Return each entry word for word, without its pictures.

▶

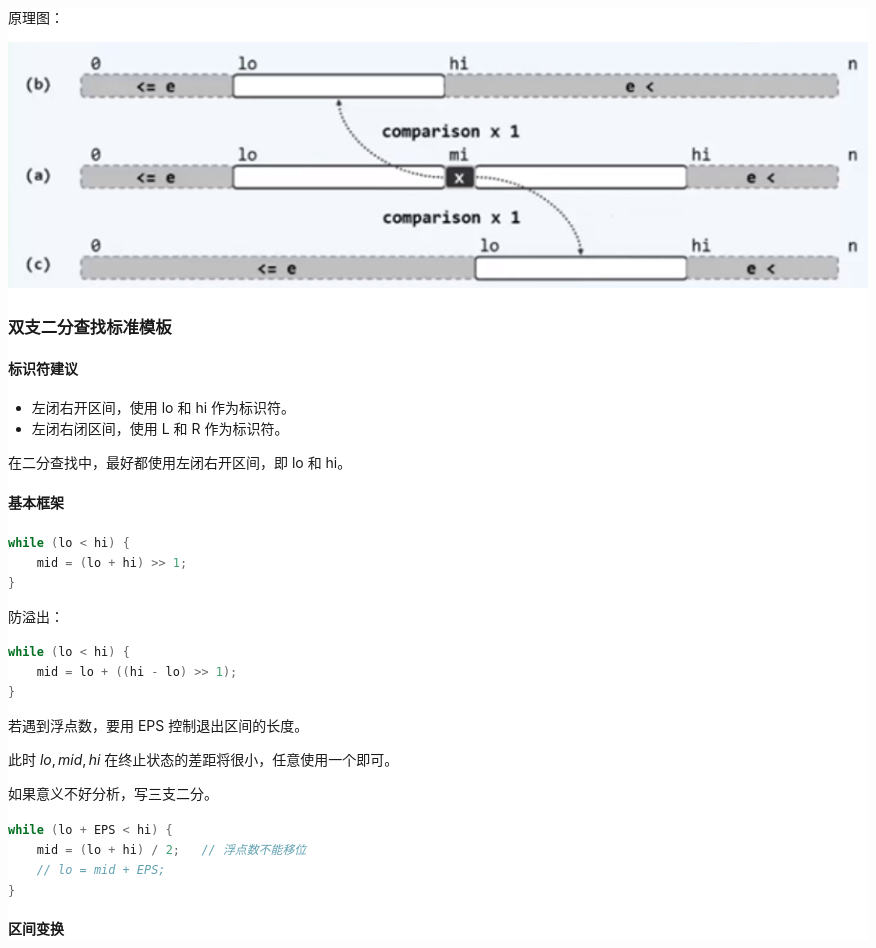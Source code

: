 原理图：

![img](images/二分/clipboard-1618817957618.png)

### 双支二分查找标准模板

#### 标识符建议

 - 左闭右开区间，使用 lo 和 hi 作为标识符。
 - 左闭右闭区间，使用 L 和 R 作为标识符。

在二分查找中，最好都使用左闭右开区间，即 lo 和 hi。

#### 基本框架

```c++
while (lo < hi) {
	mid = (lo + hi) >> 1;
}
```

防溢出：

```c++
while (lo < hi) {
    mid = lo + ((hi - lo) >> 1);
}
```

若遇到浮点数，要用 EPS 控制退出区间的长度。

此时 $lo,mid,hi$ 在终止状态的差距将很小，任意使用一个即可。

如果意义不好分析，写三支二分。

```c++
while (lo + EPS < hi) {
	mid = (lo + hi) / 2;   // 浮点数不能移位
    // lo = mid + EPS;
}
```

#### 区间变换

◀

# Response to the task
Source code

: 原理图：

![img](images/二分/clipboard-1618817957618.png)

### 双支二分查找标准模板

#### 标识符建议

 - 左闭右开区间，使用 lo 和 hi 作为标识符。
 - 左闭右闭区间，使用 L 和 R 作为标识符。

在二分查找中，最好都使用左闭右开区间，即 lo 和 hi。

#### 基本框架

```c++
while (lo < hi) {
	mid = (lo + hi) >> 1;
}
```

防溢出：

```c++
while (lo < hi) {
    mid = lo + ((hi - lo) >> 1);
}
```

若遇到浮点数，要用 EPS 控制退出区间的长度。

此时 $lo,mid,hi$ 在终止状态的差距将很小，任意使用一个即可。

如果意义不好分析，写三支二分。

```c++
while (lo + EPS < hi) {
	mid = (lo + hi) / 2;   // 浮点数不能移位
    // lo = mid + EPS;
}
```

#### 区间变换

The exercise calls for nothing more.